Поэтому искусство — в меру своей художественности — творчески утверждает лишь то, что соответствует прогрессивному развитию общества. Поэтому художественность обладает той же непреходящей ценностью, что и истинное знание. Это не означает, как уже говорилось, что искусство, будучи профессиональной деятельностью, не может вольно или невольно обслуживать силы реакции. Но, обслуживая реакцию, искусство, в меру предательства своей изначальной сущности — правильного осознания действительности, — неизбежно становится все более, ущербным, малохудожественным или вовсе антихудожественным.

И именно поэтому в социалистическом обществе, где коммунистическая партийность является выражением научного мировоззрения осмысления исторического процесса, развития человеческого общества, — искусство социалистического реализма, гармонически преобразуя действительность, как никогда ранее, обретает способность раскрывать «объективно-истинное» содержание последней.

Как форма общественного сознания искусство содержит в себе всю совокупность образно-эстетически раскрывшейся человеку реальности. Утверждая и прославляя необходимое людям, отрицая и клеймя то, что противостоит развитию человечества, оно деятельно участвует в борьбе за социальный прогресс. В то же время — и в этом важнейшая суть искусства как формирующего начала общественного сознания — оно является вместилищем и генератором той эстетической духовной энергии, того непреодолимого стремления к красоте, без которых, как подчеркивалось выше, было бы невозможным ни материальное, ни духовное творчество.

Рождаемая на протяжении тысячелетий красота искусства, посредством всевозможных художественных кодов аккумулируемая общественным сознанием, как бы создает мощное энергетическое духовное поле, которое оплодотворяет волевыми, созидательными импульсами творчество материи, осознанно и целеустремленно преобразующей себя сначала в теоретических открытиях истины, а затем и в материальной практике людей. И хотя было бы несомненным преувеличением утверждение, будто человек, не знающий искусства, не может быть способен к творческому труду, есть все основания сказать, что человечество, не знавшее искусства, не было бы творящим человечеством.

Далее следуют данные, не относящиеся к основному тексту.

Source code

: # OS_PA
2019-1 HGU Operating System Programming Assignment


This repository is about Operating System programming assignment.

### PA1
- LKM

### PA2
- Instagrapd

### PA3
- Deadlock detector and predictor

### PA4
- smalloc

Энергия художественной идеи — идеи красоты — формирует то самое творчески преобразовательное, активно волевое отношение к объекту, которое, в сущности, является отраженной сознанием и преобразованной в человеческую разумную, целенаправленную созидательную волю всеобщей стихийной тенденцией саморазвития материи. Тенденцией, суть которой заключается в общем увеличении информации, постоянно гасящей энтропию и вновь рождающей новую, все более сложную информацию. Тенденцией, которая определяет в целом положительное развитие материи под знаком необходимости. Ведь не чем иным, как отражением этой всеобщей тенденции развития, разумная созидательная воля и не может быть, ибо, как писал Энгельс, общие законы движения внешнего мира и человеческого мышления, по сути дела, тождественны.

Художественное творчество с первых своих шагов и по нынешний день, от простейших орнаментов и до высочайших вершин мирового искусства, неуклонно пестует великое человеческое стремление к красоте сознательно творимого, нового, разумного мира. Стремление, которое как созидательное начало пришло на смену животному инстинкту ассимиляции, движущему стихийной эволюцией дочеловеческой природы. В этом смысле искусство выступает перед нами в качестве постоянно действующей, ничем не заменимой производительной силы, оказывающей самое прямое и непосредственное влияние на развитие человеческой вселенной.

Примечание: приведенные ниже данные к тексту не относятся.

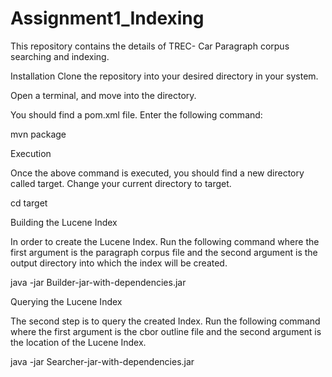 # Assignment1_Indexing
This repository contains the details of TREC- Car Paragraph corpus searching and indexing.


Installation
Clone the repository into your desired directory in your system.

Open a terminal, and move into the directory.

You should find a pom.xml file. Enter the following command:

mvn package

Execution

Once the above command is executed, you should find a new directory called target. Change your current directory to target.

cd target

Building the Lucene Index

In order to create the Lucene Index. Run the following command where the first argument is the paragraph corpus file and the second argument is the output directory into which the index will be created.

java -jar Builder-jar-with-dependencies.jar <paragraphCBOR> <LuceneIndex>

Querying the Lucene Index

The second step is to query the created Index. Run the following command where the first argument is the cbor outline file and the second argument is the location of the Lucene Index.

java -jar Searcher-jar-with-dependencies.jar <OutlinesCBOR> <LuceneIndex>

В тихих художественных мастерских усердными и взволнованными руками художников из века в век сплетается та золотая, увитая розами плеть красоты, которая без устали гонит человечество по пути материального и духовного творчества. Ибо все, что влечет нас вперед, все, что мы творчески создаем, представляется нам прекрасным — от первой детской погремушки до величественных космогонических теорий, от летящей в звездном небе ракеты до грядущего коммунистического общества.

Зов красоты звучит над человеческой вселенной. Зов развития, зов борьбы, зов творчества. Вспомним, что само слово «красота» по-гречески происходит от корня «звать». Назовем этот вечный зов в духе современной фантастики — зовом на будущего, обращенным к нам, людям...

Зовом развивающейся, творящей себя материи.